Добавить в цитаты Настройки чтения

Страница 102 из 126



Кок покрутил усы и замолк. Матросы обсуждали странную историю богатства Лощинина, крепкий характер упрямого шутника Синякова, нравы, которые были, по в которые трудно поверить. Я наслаждался на верхней койке теплом и покоем, и мне даже не очень хотелось спать. Я свесил голову с койки, чтобы спросить, который час, и чуть не свалился вниз. Койка дрогнула подо мной, с потушенного примуса свалилась сковорода. Я увидел, как резко качнулась висячая керосиновая лампа и черные тени заскакали по стенкам, по койкам, по лицам. Дверь распахнулась, все обернулись, но за дверью никого не было. Овчаренко захлопнул дверь. Все молча прислушивались и ждали. Но лампа, покачавшись, успокоилась, и тени снова лежали неподвижно.

— Да, — сказал Овчаренко, продолжая разговор. — Иногда интересно послушать о прежних хозяевах. Много было из них диких и странных людей.

— Простите, — спросил я, свесившись с койки, — это что же — судно волной двинуло?

Все повернулись ко мне, и на лицах моих товарищей я прочел недовольство. Казалось, они хотели бы не слышать моего вопроса. Мельком взглянув на меня, они отвернулись, и только Овчаренко задержал на мне пристальный взгляд.

— Вы о чем? — спросил он. — Вы о толчке? Волной, конечно. Сейчас еще ничего. Потом толчки посильнее будут. Без этого на банке нельзя.

Он нарочно не сказал, что это, мол, безопасно, что это ничем не угрожает, что, пока волны сбросят судно с банки, нас наверняка снимут. Он не говорил всего этого для того, чтобы я не подумал, что он меня успокаивает. Он сказал безразличную фразу, чтоб я подумал: вот человек, понимающий больше меня, не придает этому толчку никакого значения — значит, и в самом деле все в порядке.

— Оно и лучше, — сказал я, — а то без толчков как будто и не на море.

Это была наивная хвастливая фраза. Конечно, она не могла заставить Овчаренко подумать, что я поверил ему и совершенно ничего не боюсь. Но она говорила нечто другое и, может быть, более важное: Слюсарев понял, говорила она, что опасность есть, но так как помочь ничем все равно нельзя, лучше поддержать видимость благополучия. Лучше каждому делать вид, что он не понимает и не знает опасности или по крайней мере не хочет, чтобы другие знали о ней. Это дисциплинирует всех и его, Слюсарева, в первую очередь. Я как бы примкнул к соглашению, существовавшему уже раньше между всеми находившимися на судне.

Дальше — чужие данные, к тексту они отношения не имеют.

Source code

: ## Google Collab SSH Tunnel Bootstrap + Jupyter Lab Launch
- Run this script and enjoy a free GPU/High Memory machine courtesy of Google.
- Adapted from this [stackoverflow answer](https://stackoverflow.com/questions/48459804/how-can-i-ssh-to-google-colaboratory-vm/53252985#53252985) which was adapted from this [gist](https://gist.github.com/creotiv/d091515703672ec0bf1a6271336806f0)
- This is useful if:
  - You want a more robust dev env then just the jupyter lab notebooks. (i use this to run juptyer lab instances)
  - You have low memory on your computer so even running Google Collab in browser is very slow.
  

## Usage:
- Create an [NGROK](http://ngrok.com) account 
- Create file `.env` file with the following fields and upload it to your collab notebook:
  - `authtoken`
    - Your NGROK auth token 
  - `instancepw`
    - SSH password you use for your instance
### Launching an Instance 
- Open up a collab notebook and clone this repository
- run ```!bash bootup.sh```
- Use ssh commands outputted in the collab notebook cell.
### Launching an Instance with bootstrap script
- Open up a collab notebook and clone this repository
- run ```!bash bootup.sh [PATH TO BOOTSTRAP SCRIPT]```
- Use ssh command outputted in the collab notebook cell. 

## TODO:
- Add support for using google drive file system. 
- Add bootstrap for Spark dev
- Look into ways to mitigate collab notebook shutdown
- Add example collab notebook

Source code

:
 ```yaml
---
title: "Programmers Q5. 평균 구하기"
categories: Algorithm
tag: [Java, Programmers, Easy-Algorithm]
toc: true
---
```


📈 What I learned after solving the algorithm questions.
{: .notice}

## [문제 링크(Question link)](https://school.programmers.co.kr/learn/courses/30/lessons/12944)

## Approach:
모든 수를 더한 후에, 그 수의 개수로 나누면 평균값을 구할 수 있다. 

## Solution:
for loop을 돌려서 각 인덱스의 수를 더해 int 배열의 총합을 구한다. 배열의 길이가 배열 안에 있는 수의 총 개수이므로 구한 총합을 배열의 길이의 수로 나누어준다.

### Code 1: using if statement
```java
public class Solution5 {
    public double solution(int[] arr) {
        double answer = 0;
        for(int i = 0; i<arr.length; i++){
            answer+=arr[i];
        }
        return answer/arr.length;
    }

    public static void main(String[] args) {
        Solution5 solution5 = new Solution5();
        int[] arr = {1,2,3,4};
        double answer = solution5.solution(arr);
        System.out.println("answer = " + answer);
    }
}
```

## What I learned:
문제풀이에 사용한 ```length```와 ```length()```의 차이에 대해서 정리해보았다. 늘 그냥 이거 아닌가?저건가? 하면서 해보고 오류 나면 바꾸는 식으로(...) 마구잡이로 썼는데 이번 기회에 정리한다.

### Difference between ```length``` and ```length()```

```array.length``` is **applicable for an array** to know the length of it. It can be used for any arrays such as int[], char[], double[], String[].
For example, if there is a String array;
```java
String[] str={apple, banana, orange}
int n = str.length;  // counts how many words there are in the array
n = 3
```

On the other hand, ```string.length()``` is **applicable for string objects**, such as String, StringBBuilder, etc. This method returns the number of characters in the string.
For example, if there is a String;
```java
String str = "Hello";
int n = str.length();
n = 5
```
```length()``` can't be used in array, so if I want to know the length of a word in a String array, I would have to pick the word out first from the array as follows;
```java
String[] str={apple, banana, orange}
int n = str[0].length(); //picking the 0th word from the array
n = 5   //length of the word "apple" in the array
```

Я так подробно излагаю внутреннее содержание короткого и как будто малозначительного разговора между мною и Овчаренко потому, что понимание не только этого, но и многих других разговоров, происшедших за время шторма, сыграло немалую роль в формировании моего характера. Разумеется, многое, в том числе и этот разговор, я понял значительно позже, но чувствовал, и чувствовал верно, я его уже и тогда.

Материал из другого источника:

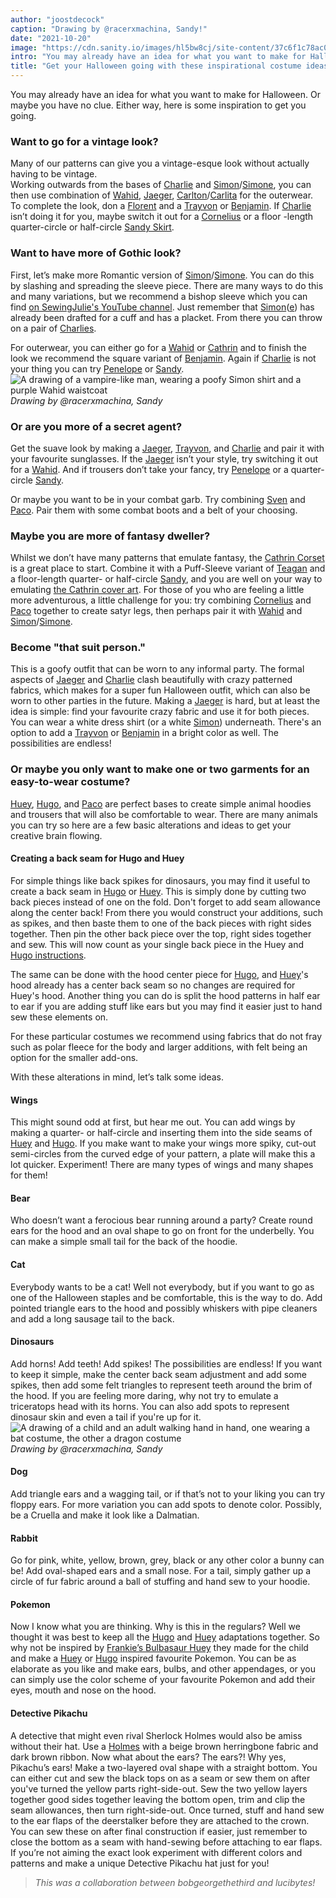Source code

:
 ```yaml
---
author: "joostdecock"
caption: "Drawing by @racerxmachina, Sandy!"
date: "2021-10-20"
image: "https://cdn.sanity.io/images/hl5bw8cj/site-content/37c6f1c78ac0bfb539ea2b11ff32f104c34a0d6d-1666x1111.jpg"
intro: "You may already have an idea for what you want to make for Halloween. Or maybe you have no clue. Either way, here is some inspiration to get you going."
title: "Get your Halloween going with these inspirational costume ideas [No traducido]"
---
```


 You may already have an idea for what you want to make for Halloween. Or maybe you have no clue. Either way, here is some inspiration to get you going.

### Want to go for a vintage look?
Many of our patterns can give you a vintage-esque look without actually having to be vintage.  
Working outwards from the bases of [Charlie](/designs/charlie) and [Simon](/designs/simon/)/[Simone](/designs/simone/), you can then use combination of [Wahid](/designs/wahid/), [Jaeger](/designs/jeager), [Carlton](/designs/carlton/)/[Carlita](/designs/carlita) for the outerwear. To complete the look, don a [Florent](/designs/florent) and a [Trayvon](/designs/trayvon) or [Benjamin](/designs/benjamin). If [Charlie](/designs/charlie/) isn’t doing it for you, maybe switch it out for a [Cornelius](/designs/cornelius/) or a floor -length quarter-circle or half-circle [Sandy Skirt](/designs/sandy/).

### Want to have more of Gothic look?
First, let’s make more Romantic version of [Simon](/designs/simon/)/[Simone](/designs/simone/). You can do this by slashing and spreading the sleeve piece. There are many ways to do this and many variations, but we recommend a bishop sleeve which you can find [on SewingJulie's YouTube channel]( https://www.youtube.com/watch?v=GkEZtATYZ2g&ab_channel=SewingJulie). Just remember that [Simon](/designs/simon/)([e](/designs/simone/)) has already been drafted for a cuff and has a placket. From there you can throw on a pair of [Charlies](/designs/charlie/).

For outerwear, you can either go for a [Wahid](/designs/wahid/) or [Cathrin](/designs/cathrin/) and to finish the look we recommend the square variant of [Benjamin](/designs/benjamin/). Again if [Charlie](/designs/charlie/) is not your thing you can try [Penelope](/designs/penelope/) or [Sandy](/designs/sandy/).  
![A drawing of a vampire-like man, wearing a poofy Simon shirt and a purple Wahid waistcoat](https://posts.freesewing.org/uploads/wahidsimonvamp_345e8bb3b0.jpg)  
 *Drawing by @racerxmachina, Sandy*  

### Or are you more of a secret agent?
Get the suave look by making a [Jaeger](/designs/jaeger/), [Trayvon](/designs/trayvon/), and [Charlie](/designs/charlie/) and pair it with your favourite sunglasses. If the [Jaeger](/designs/jaeger/) isn’t your style, try switching it out for a [Wahid](/designs/wahid/). And if trousers don’t take your fancy, try [Penelope](/designs/penelope/) or a quarter-circle [Sandy](/designs/sandy/).  

Or maybe you want to be in your combat garb. Try combining [Sven](/designs/sven/) and [Paco](/designs/paco/). Pair them with some combat boots and a belt of your choosing.  

### Maybe you are more of fantasy dweller?
Whilst we don’t have many patterns that emulate fantasy, the [Cathrin Corset](/designs/cathrin/) is a great place to start. Combine it with a Puff-Sleeve variant of [Teagan](/designs/teagan/) and a floor-length quarter- or half-circle [Sandy](/designs/sandy/), and you are well on your way to emulating [the Cathrin cover art](/designs/cathrin/). For those of you who are feeling a little more adventurous, a little challenge for you: try combining [Cornelius](/designs/cornelius/) and [Paco](/designs/paco/) together to create satyr legs, then perhaps pair it with [Wahid](/designs/wahid/) and [Simon](/designs/simon/)/[Simone](/designs/simone/).

### Become "that suit person."
This is a goofy outfit that can be worn to any informal party. The formal aspects of [Jaeger](/designs/jaeger/) and [Charlie](/designs/charlie/) clash beautifully with crazy patterned fabrics, which makes for a super fun Halloween outfit, which can also be worn to other parties in the future. Making a [Jaeger](/designs/jaeger/) is hard, but at least the idea is simple: find your favourite crazy fabric and use it for both pieces. You can wear a white dress shirt (or a white [Simon](/designs/simon/)) underneath. There's an option to add a [Trayvon](/designs/trayvon/) or [Benjamin](/designs/benjamin/) in a bright color as well. The possibilities are endless!

### Or maybe you only want to make one or two garments for an easy-to-wear costume?
[Huey](/designs/huey/), [Hugo](/designs/hugo/), and [Paco](/designs/paco/) are perfect bases to create simple animal hoodies and trousers that will also be comfortable to wear. There are many animals you can try so here are a few basic alterations and ideas to get your creative brain flowing.  

#### Creating a back seam for Hugo and Huey
For simple things like back spikes for dinosaurs, you may find it useful to create a back seam in [Hugo](/designs/hugo/) or [Huey](/designs/huey/). This is simply done by cutting two back pieces instead of one on the fold. Don't forget to add seam allowance along the center back! From there you would construct your additions, such as spikes, and then baste them to one of the back pieces with right sides together. Then pin the other back piece over the top, right sides together and sew. This will now count as your single back piece in the Huey and [Hugo instructions](https://freesewing.org/docs/patterns/hugo/instructions/).
   
The same can be done with the hood center piece for [Hugo](/designs/hugo/), and [Huey](/designs/huey/)'s hood already has a center back seam so no changes are required for Huey's hood. Another thing you can do is split the hood patterns in half ear to ear if you are adding stuff like ears but you may find it easier just to hand sew these elements on.  

For these particular costumes we recommend using fabrics that do not fray such as polar fleece for the body and larger additions, with felt being an option for the smaller add-ons.  

With these alterations in mind, let’s talk some ideas.  

#### Wings
This might sound odd at first, but hear me out. You can add wings by making a quarter- or half-circle and inserting them into the side seams of [Huey](/designs/huey/) and [Hugo](/designs/hugo/). If you make want to make your wings more spiky, cut-out semi-circles from the curved edge of your pattern, a plate will make this a lot quicker. Experiment! There are many types of wings and many shapes for them!  
#### Bear
Who doesn’t want a ferocious bear running around a party? Create round ears for the hood and an oval shape to go on front for the underbelly. You can make a simple small tail for the back of the hoodie.  
#### Cat
Everybody wants to be a cat! Well not everybody, but if you want to go as one of the Halloween staples and be comfortable, this is the way to do. Add pointed triangle ears to the hood and possibly whiskers with pipe cleaners and add a long sausage tail to the back.  
#### Dinosaurs
Add horns! Add teeth! Add spikes! The possibilities are endless! If you want to keep it simple, make the center back seam adjustment and add some spikes, then add some felt triangles to represent teeth around the brim of the hood. If you are feeling more daring, why not try to emulate a triceratops head with its horns. You can also add spots to represent dinosaur skin and even a tail if you're up for it.  
![A drawing of a child and an adult walking hand in hand, one wearing a bat costume, the other a dragon costume](https://posts.freesewing.org/uploads/huey_paco_costumes_8a199c7572.jpg)  
*Drawing by @racerxmachina, Sandy*  

#### Dog
Add triangle ears and a wagging tail, or if that’s not to your liking you can try floppy ears. For more variation you can add spots to denote color. Possibly, be a Cruella and make it look like a Dalmatian.  
#### Rabbit
Go for pink, white, yellow, brown, grey, black or any other color a bunny can be! Add oval-shaped ears and a small nose. For a tail, simply gather up a circle of fur fabric around a ball of stuffing and hand sew to your hoodie.  
#### Pokemon
Now I know what you are thinking. Why is this in the regulars? Well we thought it was best to keep all the [Hugo](/designs/hugo/) and [Huey](/designs/huey/) adaptations together. So why not be inspired by [Frankie’s Bulbasaur Huey](/showcase/bulbasaur-huey/) they made for the child and make a [Huey](/designs/huey/) or [Hugo](/designs/hugo/) inspired favourite Pokemon. You can be as elaborate as you like and make ears, bulbs, and other appendages, or you can simply use the color scheme of your favourite Pokemon and add their eyes, mouth and nose on the hood.
#### Detective Pikachu
A detective that might even rival Sherlock Holmes would also be amiss without their hat. Use a [Holmes](/designs/holmes/) with a beige brown herringbone fabric and dark brown ribbon. Now what about the ears? The ears?! Why yes, Pikachu’s ears! Make a two-layered oval shape with a straight bottom. You can either cut and sew the black tops on as a seam or sew them on after you've turned the yellow parts right-side-out. Sew the two yellow layers together good sides together leaving the bottom open, trim and clip the seam allowances, then turn right-side-out. Once turned, stuff and hand sew to the ear flaps of the deerstalker before they are attached to the crown. You can sew these on after final construction if easier, just remember to close the bottom as a seam with hand-sewing before attaching to ear flaps. If you’re not aiming the exact look experiment with different colors and patterns and make a unique Detective Pikachu hat just for you!

> *This was a collaboration between bobgeorgethethird and lucibytes!*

— Сейчас, — сказал кок, возвращаясь опять к разговору о хозяевах, — как будто и пугаль вся прошла у народа. А в прежнее время у такого хозяина все как под гипнозом ходили.

— А у нас в селе, — вмешался вдруг Полтора Семена, — один на базаре всех кур загипнотизировал.

— Это как же так? — удивился Свистунов. — Что же — он их отучал курить, что ли?

— Какое там отучал курить. Просто приехал фокусник; вроде цирка — сеансы гипноза. Вечером, скажем, назначен спектакль, а днем выходит он на базар, проходит по куриному ряду и подряд всех кур щупает. И вот какую куру он в руки возьмет, та лежит как мертвая и даже затвердевает. Тут за него, конечно, взялись хозяйки. Пока его там милиция отбивала, он все кричал: «Темнота! Темнота! Это же реклама. Что вы, с ума сошли?» Но только реклама эта оказалась ни к чему. Бабы его так отколошматили, что концерт пришлось отменить, а его забинтовали и в район увезли.

— Вместо «ура», значит, пришлось «караул» кричать, — сказал Свистунов.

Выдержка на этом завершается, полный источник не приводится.